Wounded by War: The story of an American war veteran

By Mackenzie Berube

Staff Writer

Kevin Flike became an American hero after overcoming the experience of a near-fatal wound while deployed for the United States Army in Afghanistan in 2011.

FSU showcased the short film, “Wounded by War,” Nov. 5, shot and produced by FSU alum Mike Neilan, and Champlain College alum Mike McDonough. The movie follows the story of Flike, a veteran of the U.S. Army, and his journey overcoming his injuries.

Flike always had a “strong desire to serve” his country, especially because of the tragedy of 9/11 occurring during his senior year of high school.

He joined the Army’s boot camp, and passionly wanted to become a Green Beret. The training was extensive and a “culture shock” as he was meeting people from “all walks of life.”

“I lost about 30 pounds that month,” said Flike, but that the effort was worth it, when he became a Green Beret.

Upon receiving the honor of the beret, his 12-man team was deployed first to the Philippines and then, following 9/11, to Afghanistan.

On Sept. 25, 2011, during a 10-hour fight with the Taliban, Flike was shot in his lower abdomen. He was carried for 45 minutes to a helicopter to be air-lifted to the hospital.

“I thought I was going to die,” said Flike. He ended up with 40 inches of scars, and lost 20% of his colon and the ability to walk. While in the hospital, Flike got the “best advice” from another wounded soldier, telling him, “Don’t be a f***ing p***y.”

With this advice, he was fueled to do better and walk again. However, with months and months of physical therapy, he still struggled, needing an experimental surgery at the Mayo Clinic.

“I had nothing to lose and needed to have done everything to make myself feel better,” said Flike, who decided to go ahead with the surgery.

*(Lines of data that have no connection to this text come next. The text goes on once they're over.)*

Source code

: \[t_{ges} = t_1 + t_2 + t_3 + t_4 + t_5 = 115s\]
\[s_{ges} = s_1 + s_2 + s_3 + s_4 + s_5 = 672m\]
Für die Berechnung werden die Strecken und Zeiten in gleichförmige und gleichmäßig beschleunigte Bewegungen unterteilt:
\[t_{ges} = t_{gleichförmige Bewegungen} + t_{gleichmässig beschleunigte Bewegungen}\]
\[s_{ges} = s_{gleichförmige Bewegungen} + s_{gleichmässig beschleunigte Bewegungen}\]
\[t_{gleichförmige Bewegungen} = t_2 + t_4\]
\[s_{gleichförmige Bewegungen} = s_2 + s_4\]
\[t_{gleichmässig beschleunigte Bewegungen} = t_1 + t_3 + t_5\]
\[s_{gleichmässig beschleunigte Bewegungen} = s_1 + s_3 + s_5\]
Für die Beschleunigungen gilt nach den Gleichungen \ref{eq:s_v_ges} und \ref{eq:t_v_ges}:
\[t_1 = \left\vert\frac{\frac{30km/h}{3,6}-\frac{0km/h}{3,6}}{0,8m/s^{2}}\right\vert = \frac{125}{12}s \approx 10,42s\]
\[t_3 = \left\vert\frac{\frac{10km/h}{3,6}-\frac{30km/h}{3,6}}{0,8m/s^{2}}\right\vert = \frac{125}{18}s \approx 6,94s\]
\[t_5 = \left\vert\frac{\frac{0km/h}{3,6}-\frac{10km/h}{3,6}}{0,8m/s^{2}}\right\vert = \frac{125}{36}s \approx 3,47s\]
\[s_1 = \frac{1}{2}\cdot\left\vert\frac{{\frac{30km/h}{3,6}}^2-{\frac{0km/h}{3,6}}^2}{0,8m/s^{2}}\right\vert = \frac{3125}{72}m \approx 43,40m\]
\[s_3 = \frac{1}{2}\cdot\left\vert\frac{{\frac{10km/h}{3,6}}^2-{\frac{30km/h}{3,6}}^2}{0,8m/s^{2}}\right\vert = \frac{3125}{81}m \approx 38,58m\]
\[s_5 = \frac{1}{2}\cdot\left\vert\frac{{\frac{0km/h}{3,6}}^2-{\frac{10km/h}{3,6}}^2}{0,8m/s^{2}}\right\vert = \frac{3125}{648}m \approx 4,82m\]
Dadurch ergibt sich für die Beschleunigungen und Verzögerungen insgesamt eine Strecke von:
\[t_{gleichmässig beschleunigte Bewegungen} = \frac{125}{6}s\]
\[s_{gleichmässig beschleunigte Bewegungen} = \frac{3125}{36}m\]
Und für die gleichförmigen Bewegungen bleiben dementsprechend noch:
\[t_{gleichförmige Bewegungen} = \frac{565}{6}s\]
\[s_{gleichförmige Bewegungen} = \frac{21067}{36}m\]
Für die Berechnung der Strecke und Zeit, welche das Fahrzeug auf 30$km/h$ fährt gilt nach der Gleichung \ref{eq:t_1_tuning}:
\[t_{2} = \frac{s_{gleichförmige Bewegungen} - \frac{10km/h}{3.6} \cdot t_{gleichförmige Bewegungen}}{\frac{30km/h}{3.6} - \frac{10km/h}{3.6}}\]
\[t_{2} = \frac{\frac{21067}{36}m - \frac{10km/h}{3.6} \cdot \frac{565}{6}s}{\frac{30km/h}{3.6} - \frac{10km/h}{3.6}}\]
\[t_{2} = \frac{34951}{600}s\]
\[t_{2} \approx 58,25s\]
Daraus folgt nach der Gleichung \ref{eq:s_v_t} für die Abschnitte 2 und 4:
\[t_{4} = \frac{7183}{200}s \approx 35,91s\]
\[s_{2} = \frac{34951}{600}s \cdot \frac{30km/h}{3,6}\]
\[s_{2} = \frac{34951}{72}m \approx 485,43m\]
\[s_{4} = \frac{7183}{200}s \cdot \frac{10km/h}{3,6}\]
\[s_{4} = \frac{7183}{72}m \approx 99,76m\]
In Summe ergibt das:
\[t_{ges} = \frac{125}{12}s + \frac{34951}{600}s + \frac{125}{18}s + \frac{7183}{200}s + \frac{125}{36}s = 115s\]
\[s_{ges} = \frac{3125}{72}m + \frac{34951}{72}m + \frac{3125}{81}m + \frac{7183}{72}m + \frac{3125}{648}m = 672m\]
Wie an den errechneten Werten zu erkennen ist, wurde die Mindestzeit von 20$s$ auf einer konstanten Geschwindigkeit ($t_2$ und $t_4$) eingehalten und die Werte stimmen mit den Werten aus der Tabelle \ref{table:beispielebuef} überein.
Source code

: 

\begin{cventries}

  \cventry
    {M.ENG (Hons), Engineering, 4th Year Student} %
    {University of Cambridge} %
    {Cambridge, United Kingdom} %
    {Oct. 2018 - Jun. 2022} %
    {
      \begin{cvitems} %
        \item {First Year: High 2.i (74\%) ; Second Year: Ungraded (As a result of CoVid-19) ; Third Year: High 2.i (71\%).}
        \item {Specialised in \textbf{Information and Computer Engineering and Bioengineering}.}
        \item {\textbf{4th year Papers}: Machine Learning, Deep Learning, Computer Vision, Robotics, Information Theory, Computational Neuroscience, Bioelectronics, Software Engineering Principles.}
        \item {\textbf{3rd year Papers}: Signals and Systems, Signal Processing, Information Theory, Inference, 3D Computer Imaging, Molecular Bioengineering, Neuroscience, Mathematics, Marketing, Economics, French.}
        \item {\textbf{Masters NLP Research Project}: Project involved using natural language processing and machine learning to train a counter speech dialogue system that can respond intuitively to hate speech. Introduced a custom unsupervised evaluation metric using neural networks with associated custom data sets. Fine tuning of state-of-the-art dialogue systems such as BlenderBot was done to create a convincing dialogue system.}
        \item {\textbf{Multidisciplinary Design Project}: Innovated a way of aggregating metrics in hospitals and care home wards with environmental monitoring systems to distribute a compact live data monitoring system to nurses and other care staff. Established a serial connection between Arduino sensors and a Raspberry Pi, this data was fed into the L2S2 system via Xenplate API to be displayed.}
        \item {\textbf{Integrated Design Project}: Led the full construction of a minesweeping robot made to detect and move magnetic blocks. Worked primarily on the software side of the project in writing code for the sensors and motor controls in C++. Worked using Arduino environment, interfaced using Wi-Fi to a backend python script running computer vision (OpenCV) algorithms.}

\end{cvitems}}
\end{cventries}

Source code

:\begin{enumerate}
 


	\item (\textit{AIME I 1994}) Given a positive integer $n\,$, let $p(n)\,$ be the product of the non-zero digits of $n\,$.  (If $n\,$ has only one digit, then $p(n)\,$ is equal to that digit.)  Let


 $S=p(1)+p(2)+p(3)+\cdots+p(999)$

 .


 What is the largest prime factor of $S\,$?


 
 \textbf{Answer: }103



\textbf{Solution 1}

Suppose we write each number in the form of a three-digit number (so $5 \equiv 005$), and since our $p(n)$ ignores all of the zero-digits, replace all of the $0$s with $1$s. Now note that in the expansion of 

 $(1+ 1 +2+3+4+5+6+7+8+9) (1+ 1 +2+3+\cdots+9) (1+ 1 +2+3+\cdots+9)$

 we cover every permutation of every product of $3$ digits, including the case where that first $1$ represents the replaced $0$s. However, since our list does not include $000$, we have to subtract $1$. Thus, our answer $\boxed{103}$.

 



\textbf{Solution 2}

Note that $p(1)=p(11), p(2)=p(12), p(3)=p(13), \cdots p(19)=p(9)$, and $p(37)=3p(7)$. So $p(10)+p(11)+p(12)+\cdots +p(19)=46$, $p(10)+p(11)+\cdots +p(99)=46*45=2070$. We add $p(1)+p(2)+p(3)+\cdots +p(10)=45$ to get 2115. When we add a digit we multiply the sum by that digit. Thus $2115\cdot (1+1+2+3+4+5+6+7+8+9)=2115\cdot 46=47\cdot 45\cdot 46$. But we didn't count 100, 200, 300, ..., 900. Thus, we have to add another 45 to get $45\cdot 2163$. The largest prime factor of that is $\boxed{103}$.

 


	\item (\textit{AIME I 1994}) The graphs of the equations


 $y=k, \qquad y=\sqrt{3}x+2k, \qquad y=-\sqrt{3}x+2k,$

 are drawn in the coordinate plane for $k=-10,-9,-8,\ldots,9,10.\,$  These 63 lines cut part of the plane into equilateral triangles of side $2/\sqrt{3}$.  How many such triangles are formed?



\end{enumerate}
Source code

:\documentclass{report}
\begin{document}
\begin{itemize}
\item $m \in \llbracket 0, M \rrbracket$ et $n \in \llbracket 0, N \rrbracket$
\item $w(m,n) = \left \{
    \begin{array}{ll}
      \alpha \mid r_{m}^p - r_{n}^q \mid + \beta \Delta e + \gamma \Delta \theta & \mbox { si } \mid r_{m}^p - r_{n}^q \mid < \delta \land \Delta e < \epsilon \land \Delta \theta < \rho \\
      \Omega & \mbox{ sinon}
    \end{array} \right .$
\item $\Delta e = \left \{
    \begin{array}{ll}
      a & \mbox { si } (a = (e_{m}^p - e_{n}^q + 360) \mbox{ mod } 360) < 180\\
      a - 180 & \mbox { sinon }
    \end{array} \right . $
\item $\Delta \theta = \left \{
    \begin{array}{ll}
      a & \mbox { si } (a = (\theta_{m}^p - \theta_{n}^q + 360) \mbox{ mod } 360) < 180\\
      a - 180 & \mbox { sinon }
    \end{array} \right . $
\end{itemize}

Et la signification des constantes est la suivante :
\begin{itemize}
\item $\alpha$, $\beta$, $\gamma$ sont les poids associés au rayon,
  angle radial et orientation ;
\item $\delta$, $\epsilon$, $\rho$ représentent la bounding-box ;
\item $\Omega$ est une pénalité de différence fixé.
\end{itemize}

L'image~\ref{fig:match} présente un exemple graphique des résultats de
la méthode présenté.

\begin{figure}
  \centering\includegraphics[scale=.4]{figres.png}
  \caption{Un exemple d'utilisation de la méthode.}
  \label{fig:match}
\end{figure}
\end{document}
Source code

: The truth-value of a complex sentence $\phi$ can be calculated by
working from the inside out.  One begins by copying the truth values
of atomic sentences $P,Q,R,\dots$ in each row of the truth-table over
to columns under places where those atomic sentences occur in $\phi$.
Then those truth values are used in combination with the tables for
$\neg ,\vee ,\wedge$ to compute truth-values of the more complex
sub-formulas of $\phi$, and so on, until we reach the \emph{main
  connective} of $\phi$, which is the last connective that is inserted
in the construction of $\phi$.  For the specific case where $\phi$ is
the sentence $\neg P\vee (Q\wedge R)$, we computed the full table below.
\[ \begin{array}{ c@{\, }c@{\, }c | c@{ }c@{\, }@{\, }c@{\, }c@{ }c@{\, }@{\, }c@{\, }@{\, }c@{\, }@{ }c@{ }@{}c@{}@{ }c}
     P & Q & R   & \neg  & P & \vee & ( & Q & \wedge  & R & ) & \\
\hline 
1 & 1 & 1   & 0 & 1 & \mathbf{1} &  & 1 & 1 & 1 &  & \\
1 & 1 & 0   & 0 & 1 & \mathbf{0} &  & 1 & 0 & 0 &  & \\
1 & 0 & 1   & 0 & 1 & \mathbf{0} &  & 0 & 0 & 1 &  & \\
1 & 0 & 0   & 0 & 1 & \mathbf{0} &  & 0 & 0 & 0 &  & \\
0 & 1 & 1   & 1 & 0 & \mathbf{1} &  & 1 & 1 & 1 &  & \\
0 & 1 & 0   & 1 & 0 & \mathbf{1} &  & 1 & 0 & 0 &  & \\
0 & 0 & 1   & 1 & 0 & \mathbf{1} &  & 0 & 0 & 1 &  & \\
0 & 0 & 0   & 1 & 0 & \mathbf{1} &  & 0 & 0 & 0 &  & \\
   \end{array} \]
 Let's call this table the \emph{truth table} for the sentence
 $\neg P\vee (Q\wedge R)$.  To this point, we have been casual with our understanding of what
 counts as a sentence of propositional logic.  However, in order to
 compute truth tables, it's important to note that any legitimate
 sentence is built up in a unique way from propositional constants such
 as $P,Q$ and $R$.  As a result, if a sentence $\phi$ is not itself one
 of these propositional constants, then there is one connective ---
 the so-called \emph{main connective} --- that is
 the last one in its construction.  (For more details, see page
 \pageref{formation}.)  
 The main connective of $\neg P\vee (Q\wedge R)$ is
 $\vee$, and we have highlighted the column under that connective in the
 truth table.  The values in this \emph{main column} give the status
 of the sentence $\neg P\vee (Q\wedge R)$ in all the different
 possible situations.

After the procedure, he spent every day trying to walk again and after accomplishing this, and after a long road to recovery, Flike pushed forward, attending the Harvard Business School and MIT.

“I wanted to quit more than the special forces,” said Flike, describing how difficult his studies were. He completed his education, getting his master’s and marrying his childhood sweetheart. They now have two daughters and have been married for eight years.

Neilan and McDonough concluded the showing with a Q and A from the audience, touching topics of addiction, depression, and pushing through hard times.

“Do you think this story could resonate with victims of violence and trauma that aren’t related to the military?” asked an audience member.

“Faith is very important to me. I think I went through all of this to gain experience – that my whole life is a plan. Now I have this empathy for people that I wouldn’t normally have, going through PTSD, depression, anxiety and addiction. It’s important for me to get my story out because I think it would help people on many different levels,” said Flike.

“I think it resonates with people who haven’t been to war because people go through stuff – it’s not just veterans who go through hard times, or who have PTSD. I think that was a lesson I had to learn, because I had been in the military for so long. People go through a lot of s*** in their lives, and we are all just trying to get through this together.”

Another audience member asked, “Would you go back and do it again?”

“Ten out of 10 times I would go back and do everything exactly the same. I think going through hard times in life refine[s] your character. The lesson I learned from this is that when I’m going through something difficult, I tell myself to not give up and not quit – that allows me to gain perspective,” said Flike.